*** EXERCISE DATA Section Begins ***

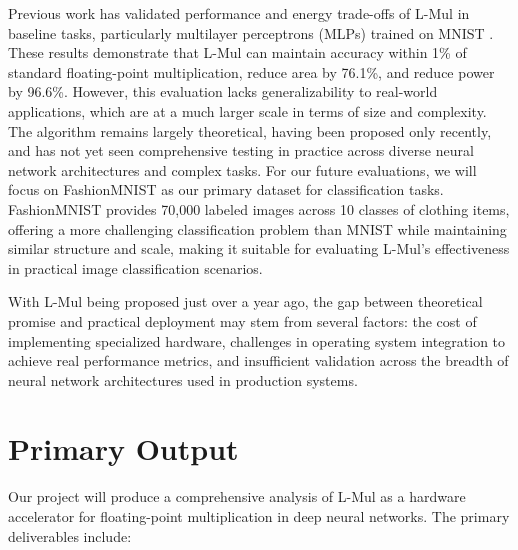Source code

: \documentclass[12pt,letterpaper]{article}
\begin{document}
Previous work has validated performance and energy trade-offs of L-Mul in baseline tasks, particularly multilayer perceptrons (MLPs) trained on MNIST \citep{lmul2023capstone}. These results demonstrate that L-Mul can maintain accuracy within 1\% of standard floating-point multiplication, reduce area by 76.1\%, and reduce power by 96.6\%. However, this evaluation lacks generalizability to real-world applications, which are at a much larger scale in terms of size and complexity. The algorithm remains largely theoretical, having been proposed only recently, and has not yet seen comprehensive testing in practice across diverse neural network architectures and complex tasks. For our future evaluations, we will focus on FashionMNIST as our primary dataset for classification tasks. FashionMNIST provides 70,000 labeled images across 10 classes of clothing items, offering a more challenging classification problem than MNIST while maintaining similar structure and scale, making it suitable for evaluating L-Mul's effectiveness in practical image classification scenarios.

With L-Mul being proposed just over a year ago, the gap between theoretical promise and practical deployment may stem from several factors: the cost of implementing specialized hardware, challenges in operating system integration to achieve real performance metrics, and insufficient validation across the breadth of neural network architectures used in production systems.

\section{Primary Output}

Our project will produce a comprehensive analysis of L-Mul as a hardware accelerator for floating-point multiplication in deep neural networks. The primary deliverables include:
\end{document}
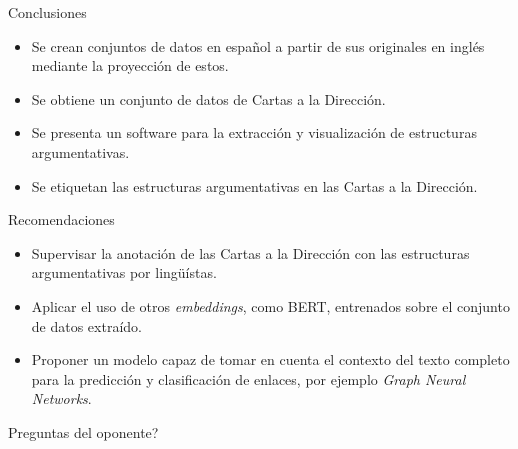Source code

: \documentclass{beamer}
\begin{document}
\begin{frame}{Conclusiones}
    \begin{itemize}
        \item Se crean conjuntos de datos en español a partir de sus originales en inglés mediante la proyección de estos.
        \pause
        \item Se obtiene un conjunto de datos de Cartas a la Dirección.
        \pause
        \item Se presenta un software para la extracción y visualización de estructuras argumentativas.
        \pause
        \item Se etiquetan las estructuras argumentativas en las Cartas a la Dirección.
    \end{itemize}
\end{frame}

\begin{frame}{Recomendaciones}
    \begin{itemize}
        \item<1-> Supervisar la anotación de las Cartas a la Dirección con las estructuras argumentativas por lingüístas.
        \item<2-> Aplicar el uso de otros \textit{embeddings}, como BERT, entrenados sobre el conjunto 
        de datos extraído.
        \item<3-> Proponer un modelo capaz de tomar en cuenta el contexto del texto completo para la
        predicción y clasificación de enlaces, por ejemplo \textit{Graph Neural Networks}.
    \end{itemize}    
\end{frame}

\begin{frame}
    \titlepage 
\end{frame}
\logo{}

\begin{frame}{Preguntas del oponente?}
    
\end{frame}
\end{document}
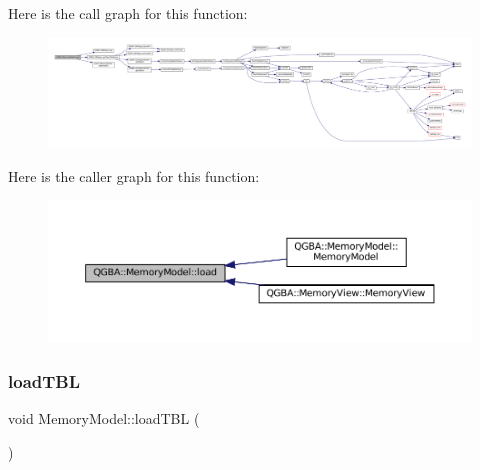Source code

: Here is the call graph for this function\+:
\nopagebreak
\begin{figure}[H]
\begin{center}
\leavevmode
\includegraphics[width=350pt]{class_q_g_b_a_1_1_memory_model_a0bb208ac899a5d6114c24bf2dcd73955_cgraph}
\end{center}
\end{figure}
Here is the caller graph for this function\+:
\nopagebreak
\begin{figure}[H]
\begin{center}
\leavevmode
\includegraphics[width=350pt]{class_q_g_b_a_1_1_memory_model_a0bb208ac899a5d6114c24bf2dcd73955_icgraph}
\end{center}
\end{figure}
\mbox{\label{class_q_g_b_a_1_1_memory_model_a39b4c0fbfcdf26243af77bed0223c811}} 
\subsubsection{\texorpdfstring{load\+T\+BL}{loadTBL}}
{\footnotesize\ttfamily void Memory\+Model\+::load\+T\+BL (\begin{DoxyParamCaption}{ }\end{DoxyParamCaption})\hspace{0.3cm}{\ttfamily [slot]}}

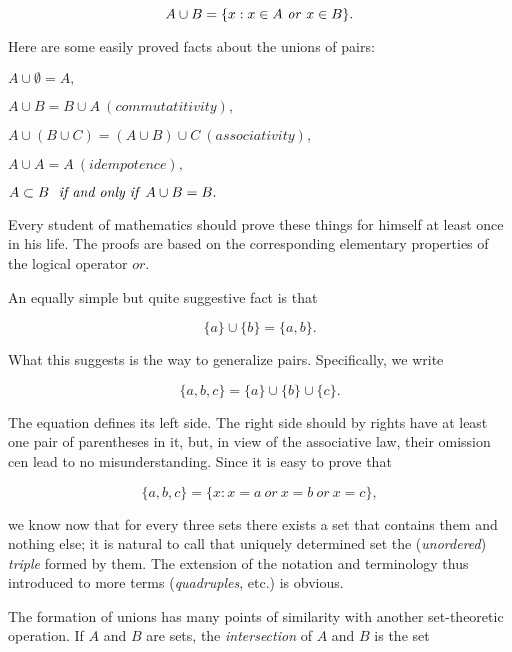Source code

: \begin{equation*}
A \cup B = \{x: x \in A \text{ \textit{or} } x \in B \}.
\end{equation*}

Here are some easily proved facts about the unions of pairs:
\begin{center}
$A \cup \emptyset = A,$

$A \cup B =  B \cup A \: (commutatitivity),$

$A \cup (B \cup C) = (A \cup B) \cup C \: (associativity),$

$A \cup A = A \:(idempotence),$

$ A \subset B \text{ \textit{ if and only if} } A \cup B = B.$
\end{center}

Every student of mathematics should prove these things for himself at least once in his life. The proofs are based on the corresponding elementary properties of the logical operator $or$.

An equally simple but quite suggestive fact is that 

\begin{equation*}
\{ a \} \cup \{ b \} = \{ a, b \}.
\end{equation*}

What this suggests is the way to generalize pairs.   Specifically, we write 

\begin{equation*}
 \{ a, b, c \} = \{ a \} \cup \{ b \} \cup \{ c \}.
\end{equation*}

The equation defines its left side. The right side should by rights have at least one pair of parentheses in it, but, in view of the associative law, their omission cen lead to no misunderstanding. Since it is easy to prove that 

\begin{equation*}
 \{ a, b, c \} = \{ x: x = a \: or \: x = b \: or \: x = c \},
\end{equation*}

we know now that for every three sets there exists a set that contains them and nothing else; it is natural to call that uniquely determined set the (\textit{unordered}) \textit{triple} formed by them. The extension of the notation and terminology thus introduced to more terms (\textit{quadruples}, etc.) is obvious.

The formation of unions has many points of similarity with another set-theoretic operation. If $A$ and $B$ are sets, the \textit{intersection} of $A$ and $B$ is the set 

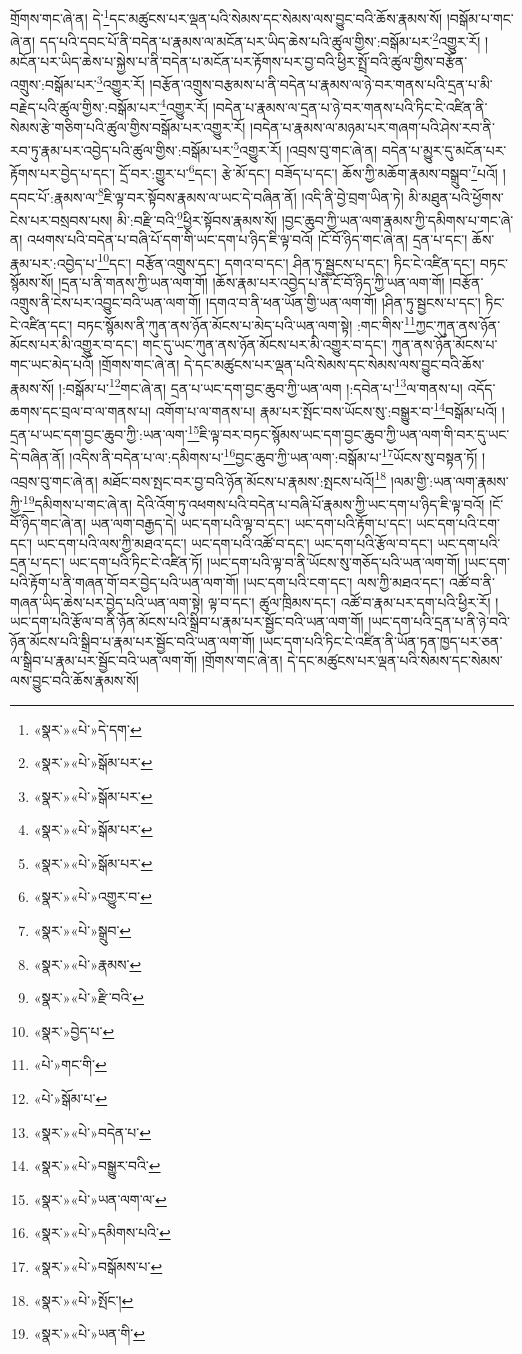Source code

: གྲོགས་གང་ཞེ་ན། དེ་\footnote{«སྣར་»«པེ་»དེ་དག་}དང་མཚུངས་པར་ལྡན་པའི་སེམས་དང་སེམས་ལས་བྱུང་བའི་ཆོས་རྣམས་སོ། །བསྒོམ་པ་གང་ཞེ་ན། དད་པའི་དབང་པོ་ནི་བདེན་པ་རྣམས་ལ་མངོན་པར་ཡིད་ཆེས་པའི་ཚུལ་གྱིས་:བསྒོམ་པར་\footnote{«སྣར་»«པེ་»སྒོམ་པར་}འགྱུར་རོ། །མངོན་པར་ཡིད་ཆེས་པ་སྐྱེས་པ་ནི་བདེན་པ་མངོན་པར་རྟོགས་པར་བྱ་བའི་ཕྱིར་སྤྲོ་བའི་ཚུལ་གྱིས་བརྩོན་འགྲུས་:བསྒོམ་པར་\footnote{«སྣར་»«པེ་»སྒོམ་པར་}འགྱུར་རོ། །བརྩོན་འགྲུས་བརྩམས་པ་ནི་བདེན་པ་རྣམས་ལ་ཉེ་བར་གནས་པའི་དྲན་པ་མི་བརྗེད་པའི་ཚུལ་གྱིས་:བསྒོམ་པར་\footnote{«སྣར་»«པེ་»སྒོམ་པར་}འགྱུར་རོ། །བདེན་པ་རྣམས་ལ་དྲན་པ་ཉེ་བར་གནས་པའི་ཏིང་ངེ་འཛིན་ནི་སེམས་རྩེ་གཅིག་པའི་ཚུལ་གྱིས་བསྒོམ་པར་འགྱུར་རོ། །བདེན་པ་རྣམས་ལ་མཉམ་པར་གཞག་པའི་ཤེས་རབ་ནི་རབ་ཏུ་རྣམ་པར་འབྱེད་པའི་ཚུལ་གྱིས་:བསྒོམ་པར་\footnote{«སྣར་»«པེ་»སྒོམ་པར་}འགྱུར་རོ། །འབྲས་བུ་གང་ཞེ་ན། བདེན་པ་མྱུར་དུ་མངོན་པར་རྟོགས་པར་བྱེད་པ་དང་། དྲོ་བར་:གྱུར་པ་\footnote{«སྣར་»«པེ་»འགྱུར་བ་}དང་། རྩེ་མོ་དང་། བཟོད་པ་དང་། ཆོས་ཀྱི་མཆོག་རྣམས་བསྒྲུབ་\footnote{«སྣར་»«པེ་»སྒྲུབ་}པའོ། །དབང་པོ་:རྣམས་ལ་\footnote{«སྣར་»«པེ་»རྣམས་}ཇི་ལྟ་བར་སྟོབས་རྣམས་ལ་ཡང་དེ་བཞིན་ནོ། །འདི་ནི་བྱེ་བྲག་ཡིན་ཏེ། མི་མཐུན་པའི་ཕྱོགས་ངེས་པར་བསྲབས་པས། མི་:བརྫི་བའི་\footnote{«སྣར་»«པེ་»རྫི་བའི་}ཕྱིར་སྟོབས་རྣམས་སོ། །བྱང་ཆུབ་ཀྱི་ཡན་ལག་རྣམས་ཀྱི་དམིགས་པ་གང་ཞེ་ན། འཕགས་པའི་བདེན་པ་བཞི་པོ་དག་གི་ཡང་དག་པ་ཉིད་ཇི་ལྟ་བའོ། །ངོ་བོ་ཉིད་གང་ཞེ་ན། དྲན་པ་དང་། ཆོས་རྣམ་པར་:འབྱེད་པ་\footnote{«སྣར་»བྱེད་པ་}དང་། བརྩོན་འགྲུས་དང་། དགའ་བ་དང་། ཤིན་ཏུ་སྦྱངས་པ་དང་། ཏིང་ངེ་འཛིན་དང་། བཏང་སྙོམས་སོ། །དྲན་པ་ནི་གནས་ཀྱི་ཡན་ལག་གོ། །ཆོས་རྣམ་པར་འབྱེད་པ་ནི་ངོ་བོ་ཉིད་ཀྱི་ཡན་ལག་གོ། །བརྩོན་འགྲུས་ནི་ངེས་པར་འབྱུང་བའི་ཡན་ལག་གོ། །དགའ་བ་ནི་ཕན་ཡོན་གྱི་ཡན་ལག་གོ། །ཤིན་ཏུ་སྦྱངས་པ་དང་། ཏིང་ངེ་འཛིན་དང་། བཏང་སྙོམས་ནི་ཀུན་ནས་ཉོན་མོངས་པ་མེད་པའི་ཡན་ལག་སྟེ། :གང་གིས་\footnote{«པེ་»གང་གི་}ཀྱང་ཀུན་ནས་ཉོན་མོངས་པར་མི་འགྱུར་བ་དང་། གང་དུ་ཡང་ཀུན་ནས་ཉོན་མོངས་པར་མི་འགྱུར་བ་དང་། ཀུན་ནས་ཉོན་མོངས་པ་གང་ཡང་མེད་པའོ། །གྲོགས་གང་ཞེ་ན། དེ་དང་མཚུངས་པར་ལྡན་པའི་སེམས་དང་སེམས་ལས་བྱུང་བའི་ཆོས་རྣམས་སོ། །:བསྒོམ་པ་\footnote{«པེ་»སྒོམ་པ་}གང་ཞེ་ན། དྲན་པ་ཡང་དག་བྱང་ཆུབ་ཀྱི་ཡན་ལག །:དབེན་པ་\footnote{«སྣར་»«པེ་»བདེན་པ་}ལ་གནས་པ། འདོད་ཆགས་དང་བྲལ་བ་ལ་གནས་པ། འགོག་པ་ལ་གནས་པ། རྣམ་པར་སྤོང་བས་ཡོངས་སུ་:བསྒྱུར་བ་\footnote{«སྣར་»«པེ་»བསྒྱུར་བའི་}བསྒོམ་པའོ། །དྲན་པ་ཡང་དག་བྱང་ཆུབ་ཀྱི་:ཡན་ལག་\footnote{«སྣར་»«པེ་»ཡན་ལག་ལ་}ཇི་ལྟ་བར་བཏང་སྙོམས་ཡང་དག་བྱང་ཆུབ་ཀྱི་ཡན་ལག་གི་བར་དུ་ཡང་དེ་བཞིན་ནོ། །འདིས་ནི་བདེན་པ་ལ་:དམིགས་པ་\footnote{«སྣར་»«པེ་»དམིགས་པའི་}བྱང་ཆུབ་ཀྱི་ཡན་ལག་:བསྒོམ་པ་\footnote{«སྣར་»«པེ་»བསྒོམས་པ་}ཡོངས་སུ་བསྟན་ཏོ། །འབྲས་བུ་གང་ཞེ་ན། མཐོང་བས་སྤང་བར་བྱ་བའི་ཉོན་མོངས་པ་རྣམས་:སྤངས་པའོ།\footnote{«སྣར་»«པེ་»སྤོང་།} །ལམ་གྱི་:ཡན་ལག་རྣམས་ཀྱི་\footnote{«སྣར་»«པེ་»ཡན་གི་}དམིགས་པ་གང་ཞེ་ན། དེའི་འོག་ཏུ་འཕགས་པའི་བདེན་པ་བཞི་པོ་རྣམས་ཀྱི་ཡང་དག་པ་ཉིད་ཇི་ལྟ་བའོ། །ངོ་བོ་ཉིད་གང་ཞེ་ན། ཡན་ལག་བརྒྱད་དེ། ཡང་དག་པའི་ལྟ་བ་དང་། ཡང་དག་པའི་རྟོག་པ་དང་། ཡང་དག་པའི་ངག་དང་། ཡང་དག་པའི་ལས་ཀྱི་མཐའ་དང་། ཡང་དག་པའི་འཚོ་བ་དང་། ཡང་དག་པའི་རྩོལ་བ་དང་། ཡང་དག་པའི་དྲན་པ་དང་། ཡང་དག་པའི་ཏིང་ངེ་འཛིན་ཏོ། །ཡང་དག་པའི་ལྟ་བ་ནི་ཡོངས་སུ་གཅོད་པའི་ཡན་ལག་གོ། །ཡང་དག་པའི་རྟོག་པ་ནི་གཞན་གོ་བར་བྱེད་པའི་ཡན་ལག་གོ། །ཡང་དག་པའི་ངག་དང་། ལས་ཀྱི་མཐའ་དང་། འཚོ་བ་ནི་གཞན་ཡིད་ཆེས་པར་བྱེད་པའི་ཡན་ལག་སྟེ། ལྟ་བ་དང་། ཚུལ་ཁྲིམས་དང་། འཚོ་བ་རྣམ་པར་དག་པའི་ཕྱིར་རོ། །ཡང་དག་པའི་རྩོལ་བ་ནི་ཉོན་མོངས་པའི་སྒྲིབ་པ་རྣམ་པར་སྦྱོང་བའི་ཡན་ལག་གོ། །ཡང་དག་པའི་དྲན་པ་ནི་ཉེ་བའི་ཉོན་མོངས་པའི་སྒྲིབ་པ་རྣམ་པར་སྦྱོང་བའི་ཡན་ལག་གོ། །ཡང་དག་པའི་ཏིང་ངེ་འཛིན་ནི་ཡོན་ཏན་ཁྱད་པར་ཅན་ལ་སྒྲིབ་པ་རྣམ་པར་སྦྱོང་བའི་ཡན་ལག་གོ། །གྲོགས་གང་ཞེ་ན། དེ་དང་མཚུངས་པར་ལྡན་པའི་སེམས་དང་སེམས་ལས་བྱུང་བའི་ཆོས་རྣམས་སོ། 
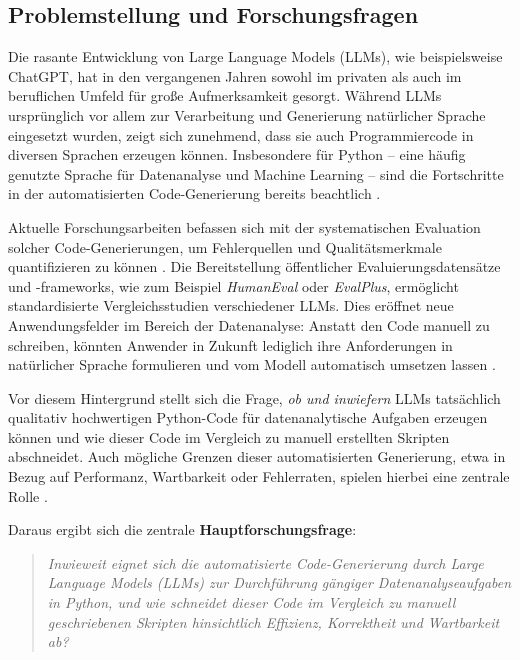 \documentclass[11pt,a4paper]{article}
\begin{document}
\subsection{Problemstellung und Forschungsfragen}

Die rasante Entwicklung von Large Language Models (LLMs), wie beispielsweise ChatGPT, hat in den vergangenen Jahren sowohl im privaten als auch im beruflichen Umfeld für große Aufmerksamkeit gesorgt. Während LLMs ursprünglich vor allem zur Verarbeitung und Generierung natürlicher Sprache eingesetzt wurden, zeigt sich zunehmend, dass sie auch Programmiercode in diversen Sprachen erzeugen können. Insbesondere für Python -- eine häufig genutzte Sprache für Datenanalyse und Machine Learning -- sind die Fortschritte in der automatisierten Code-Generierung bereits beachtlich \cite{web:1,web:2}.

Aktuelle Forschungsarbeiten befassen sich mit der systematischen Evaluation solcher Code-Generierungen, um Fehlerquellen und Qualitätsmerkmale quantifizieren zu können \cite{web:3,web:4}. Die Bereitstellung öffentlicher Evaluierungsdatensätze und -frameworks, wie zum Beispiel \emph{HumanEval} oder \emph{EvalPlus}, ermöglicht standardisierte Vergleichsstudien verschiedener LLMs. Dies eröffnet neue Anwendungsfelder im Bereich der Datenanalyse: Anstatt den Code manuell zu schreiben, könnten Anwender in Zukunft lediglich ihre Anforderungen in natürlicher Sprache formulieren und vom Modell automatisch umsetzen lassen \cite{web:5}.

Vor diesem Hintergrund stellt sich die Frage, \emph{ob und inwiefern} LLMs tatsächlich qualitativ hochwertigen Python-Code für datenanalytische Aufgaben erzeugen können und wie dieser Code im Vergleich zu manuell erstellten Skripten abschneidet. Auch mögliche Grenzen dieser automatisierten Generierung, etwa in Bezug auf Performanz, Wartbarkeit oder Fehlerraten, spielen hierbei eine zentrale Rolle \cite{web:6}.

Daraus ergibt sich die zentrale \textbf{Hauptforschungsfrage}:

\begin{quote}
    \emph{Inwieweit eignet sich die automatisierte Code-Generierung durch Large Language Models (LLMs) 
    zur Durchführung gängiger Datenanalyseaufgaben in Python, und wie schneidet dieser Code 
    im Vergleich zu manuell geschriebenen Skripten hinsichtlich Effizienz, Korrektheit und Wartbarkeit ab?}
\end{quote}
\end{document}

*** EXERCISE DATA Section Ends ***

## YOUR INSTRUCTIONS
In the entries above, find each line with "pairs" and copy it.

## EXPECTED ANSWER
Here are some easily proved facts about the unions of pairs:
What this suggests is the way to generalize pairs.   Specifically, we write 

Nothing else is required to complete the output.